#### Exercise goal
Go line by line through the data below and count those with the string "menu". Give the number only.

#### Saved entries
☆ ☆ ☆
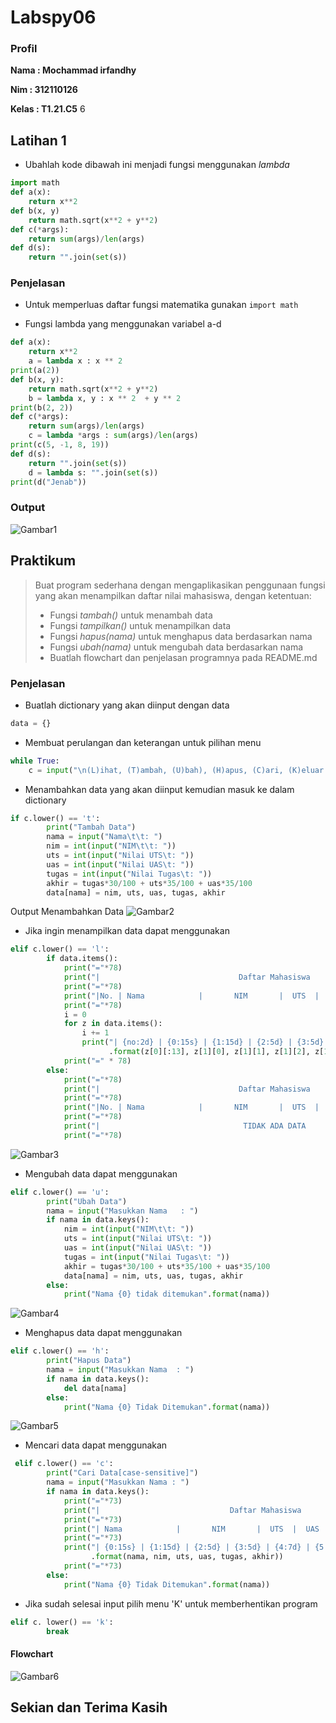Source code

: # Labspy06

### Profil
__Nama  : Mochammad irfandhy__

__Nim   : 312110126__

__Kelas : T1.21.C5__
6
## Latihan 1
- Ubahlah kode dibawah ini menjadi fungsi menggunakan *lambda*

```py
import math
def a(x):
    return x**2
def b(x, y)
    return math.sqrt(x**2 + y**2)  
def c(*args):
    return sum(args)/len(args)
def d(s):
    return "".join(set(s))
```

### Penjelasan
- Untuk memperluas daftar fungsi matematika gunakan `import math`

- Fungsi lambda yang menggunakan variabel a-d
```py
def a(x):
    return x**2
    a = lambda x : x ** 2
print(a(2))
def b(x, y):
    return math.sqrt(x**2 + y**2)
    b = lambda x, y : x ** 2  + y ** 2
print(b(2, 2))
def c(*args):
    return sum(args)/len(args)
    c = lambda *args : sum(args)/len(args)
print(c(5, -1, 8, 19))
def d(s):
    return "".join(set(s))
    d = lambda s: "".join(set(s))
print(d("Jenab"))
```

### Output
![Gambar1](Ss/ss1.png)


## Praktikum
> Buat program sederhana dengan mengaplikasikan penggunaan fungsi yang akan menampilkan daftar nilai mahasiswa, dengan ketentuan:
> - Fungsi *tambah()* untuk menambah data
> - Fungsi *tampilkan()* untuk menampilkan data
> - Fungsi *hapus(nama)* untuk menghapus data berdasarkan nama
> - Fungsi *ubah(nama)* untuk mengubah data berdasarkan nama
> - Buatlah flowchart dan penjelasan programnya pada README.md
### Penjelasan
- Buatlah dictionary yang akan diinput dengan data
```py
data = {}
```

- Membuat perulangan dan keterangan untuk pilihan menu
```py
while True:
    c = input("\n(L)ihat, (T)ambah, (U)bah), (H)apus, (C)ari, (K)eluar: ")
```

- Menambahkan data yang akan diinput kemudian masuk ke dalam dictionary
```py
if c.lower() == 't':
        print("Tambah Data")
        nama = input("Nama\t\t: ")
        nim = int(input("NIM\t\t: "))
        uts = int(input("Nilai UTS\t: "))
        uas = int(input("Nilai UAS\t: "))
        tugas = int(input("Nilai Tugas\t: "))
        akhir = tugas*30/100 + uts*35/100 + uas*35/100
        data[nama] = nim, uts, uas, tugas, akhir
```

Output Menambahkan Data
![Gambar2](Ss/ss2.png)

- Jika ingin menampilkan data dapat menggunakan
```py
elif c.lower() == 'l':
        if data.items():
            print("="*78)
            print("|                               Daftar Mahasiswa                             |")
            print("="*78)
            print("|No. | Nama            |       NIM       |  UTS  |  UAS  |  Tugas  |  Akhir  |")
            print("="*78)
            i = 0
            for z in data.items():
                i += 1
                print("| {no:2d} | {0:15s} | {1:15d} | {2:5d} | {3:5d} | {4:7d} | {5:7.2f} |"
                      .format(z[0][:13], z[1][0], z[1][1], z[1][2], z[1][3], z[1][4], no=i))
            print("=" * 78)
        else:
            print("="*78)
            print("|                               Daftar Mahasiswa                             |")
            print("="*78)
            print("|No. | Nama            |       NIM       |  UTS  |  UAS  |  Tugas  |  Akhir  |")
            print("="*78)
            print("|                                TIDAK ADA DATA                              |")
            print("="*78)
```

![Gambar3](Ss/ss3.png)

- Mengubah data dapat menggunakan 
```py
elif c.lower() == 'u':
        print("Ubah Data")
        nama = input("Masukkan Nama   : ")
        if nama in data.keys():
            nim = int(input("NIM\t\t: "))
            uts = int(input("Nilai UTS\t: "))
            uas = int(input("Nilai UAS\t: "))
            tugas = int(input("Nilai Tugas\t: "))
            akhir = tugas*30/100 + uts*35/100 + uas*35/100
            data[nama] = nim, uts, uas, tugas, akhir
        else:
            print("Nama {0} tidak ditemukan".format(nama))
```

![Gambar4](Ss/ss4.png)

- Menghapus data dapat menggunakan
```py
elif c.lower() == 'h':
        print("Hapus Data")
        nama = input("Masukkan Nama  : ")
        if nama in data.keys():
            del data[nama]
        else:
            print("Nama {0} Tidak Ditemukan".format(nama))
```

![Gambar5](Ss/ss5.png)

- Mencari data dapat menggunakan
```py
 elif c.lower() == 'c':
        print("Cari Data[case-sensitive]")
        nama = input("Masukkan Nama : ")
        if nama in data.keys():
            print("="*73)
            print("|                             Daftar Mahasiswa                          |")
            print("="*73)
            print("| Nama            |       NIM       |  UTS  |  UAS  |  Tugas  |  Akhir  |")
            print("="*73)
            print("| {0:15s} | {1:15d} | {2:5d} | {3:5d} | {4:7d} | {5:7.2f} |"
                  .format(nama, nim, uts, uas, tugas, akhir))
            print("="*73)
        else:
            print("Nama {0} Tidak Ditemukan".format(nama))
```

- Jika sudah selesai input pilih menu 'K' untuk memberhentikan program
```py
elif c. lower() == 'k':
        break
```

#### Flowchart
![Gambar6](Ss/Flowchart.png)

## Sekian dan Terima Kasih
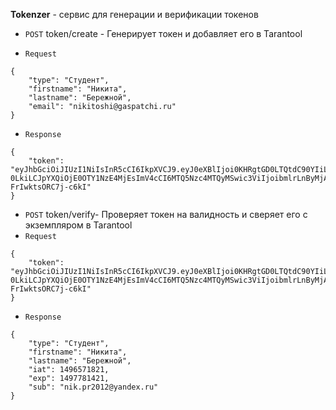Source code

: **Tokenzer** - сервис для генерации и верификации токенов

- `POST` token/create - Генерирует токен и добавляет его в Tarantool

- `Request`
```
{
	"type": "Студент",
    "firstname": "Никита",
    "lastname": "Бережной",
    "email": "nikitoshi@gaspatchi.ru"
}
```
- `Response`
```
{
	"token": "eyJhbGciOiJIUzI1NiIsInR5cCI6IkpXVCJ9.eyJ0eXBlIjoi0KHRgtGD0LTQtdC90YIiLCJmaXJzdG5hbWUiOiLQndC40LrQuNGC0LAiLCJsYXN0bmFtZSI6ItCR0LXRgNC10LbQvdC-0LkiLCJpYXQiOjE0OTY1NzE4MjEsImV4cCI6MTQ5Nzc4MTQyMSwic3ViIjoibmlrLnByMjAxMkB5YW5kZXgucnUifQ.WEVLPhDAt6qumE4_xSRpoYLkR-FrIwktsORC7j-c6kI"
}
```

- `POST` token/verify- Проверяет токен на валидность и сверяет его с экземпляром в Tarantool
- `Request`
```
{
	"token": "eyJhbGciOiJIUzI1NiIsInR5cCI6IkpXVCJ9.eyJ0eXBlIjoi0KHRgtGD0LTQtdC90YIiLCJmaXJzdG5hbWUiOiLQndC40LrQuNGC0LAiLCJsYXN0bmFtZSI6ItCR0LXRgNC10LbQvdC-0LkiLCJpYXQiOjE0OTY1NzE4MjEsImV4cCI6MTQ5Nzc4MTQyMSwic3ViIjoibmlrLnByMjAxMkB5YW5kZXgucnUifQ.WEVLPhDAt6qumE4_xSRpoYLkR-FrIwktsORC7j-c6kI"
}
```
- `Response`
```
{
	"type": "Студент",
	"firstname": "Никита",
	"lastname": "Бережной",
	"iat": 1496571821,
	"exp": 1497781421,
	"sub": "nik.pr2012@yandex.ru"
}
```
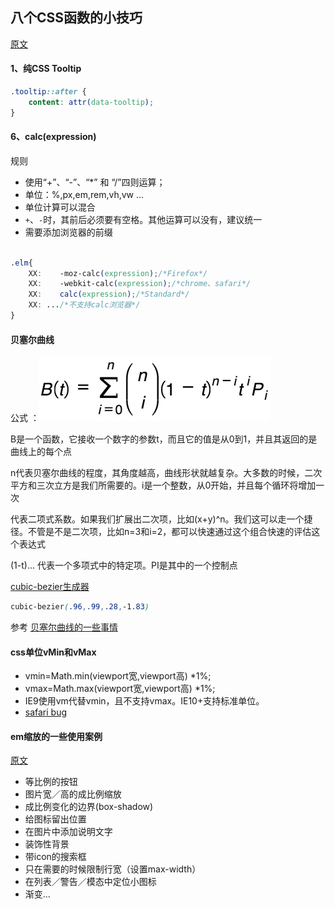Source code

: ## 八个CSS函数的小技巧

[原文](http://www.w3cplus.com/css/8-clever-tricks-with-css-functions.html)



#### 1、纯CSS Tooltip


```css
.tooltip::after {
    content: attr(data-tooltip);
}

```

#### 6、calc(expression)

规则

- 使用“+”、“-”、“*” 和 “/”四则运算；
- 单位：%,px,em,rem,vh,vw ...
- 单位计算可以混合
- `+`、`-`时，其前后必须要有空格。其他运算可以没有，建议统一
- 需要添加浏览器的前缀

```css

.elm{
    XX:    -moz-calc(expression);/*Firefox*/
    XX:    -webkit-calc(expression);/*chrome、safari*/
    XX:    calc(expression);/*Standard*/
    XX: .../*不支持calc浏览器*/
}
```

#### 贝塞尔曲线

公式 ：![image](./behind-bezier-curves-gs-1.png)

B是一个函数，它接收一个数字的参数t，而且它的值是从0到1，并且其返回的是曲线上的每个点

n代表贝塞尔曲线的程度，其角度越高，曲线形状就越复杂。大多数的时候，二次平方和三次立方是我们所需要的。i是一个整数，从0开始，并且每个循环将增加一次

代表二项式系数。如果我们扩展出二次项，比如(x+y)^n。我们这可以走一个捷径。不管是不是二次项，比如n=3和i=2，都可以快速通过这个组合快速的评估这个表达式

(1-t)... 代表一个多项式中的特定项。PI是其中的一个控制点

[cubic-bezier生成器](http://cubic-bezier.com/)

```css
cubic-bezier(.96,.99,.28,-1.83)
```



参考
[贝塞尔曲线的一些事情](http://www.w3cplus.com/animation/mathematical-intuition-behind-bezier-curves.html)



#### css单位vMin和vMax

- vmin=Math.min(viewport宽,viewport高) *1%;
- vmax=Math.max(viewport宽,viewport高) *1%;
- IE9使用vm代替vmin，且不支持vmax。IE10+支持标准单位。
- [safari bug](https://github.com/rodneyrehm/viewport-units-buggyfill)


####  em缩放的一些使用案例

[原文](http://www.zcfy.cc/article/building-resizeable-components-with-relative-css-units-1276.html)

- 等比例的按钮
- 图片宽／高的成比例缩放
- 成比例变化的边界(box-shadow)
- 给图标留出位置
- 在图片中添加说明文字
- 装饰性背景
- 带icon的搜索框
- 只在需要的时候限制行宽（设置max-width）
- 在列表／警告／模态中定位小图标
- 渐变...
☆ ☆ ☆
#### Reply to the task
2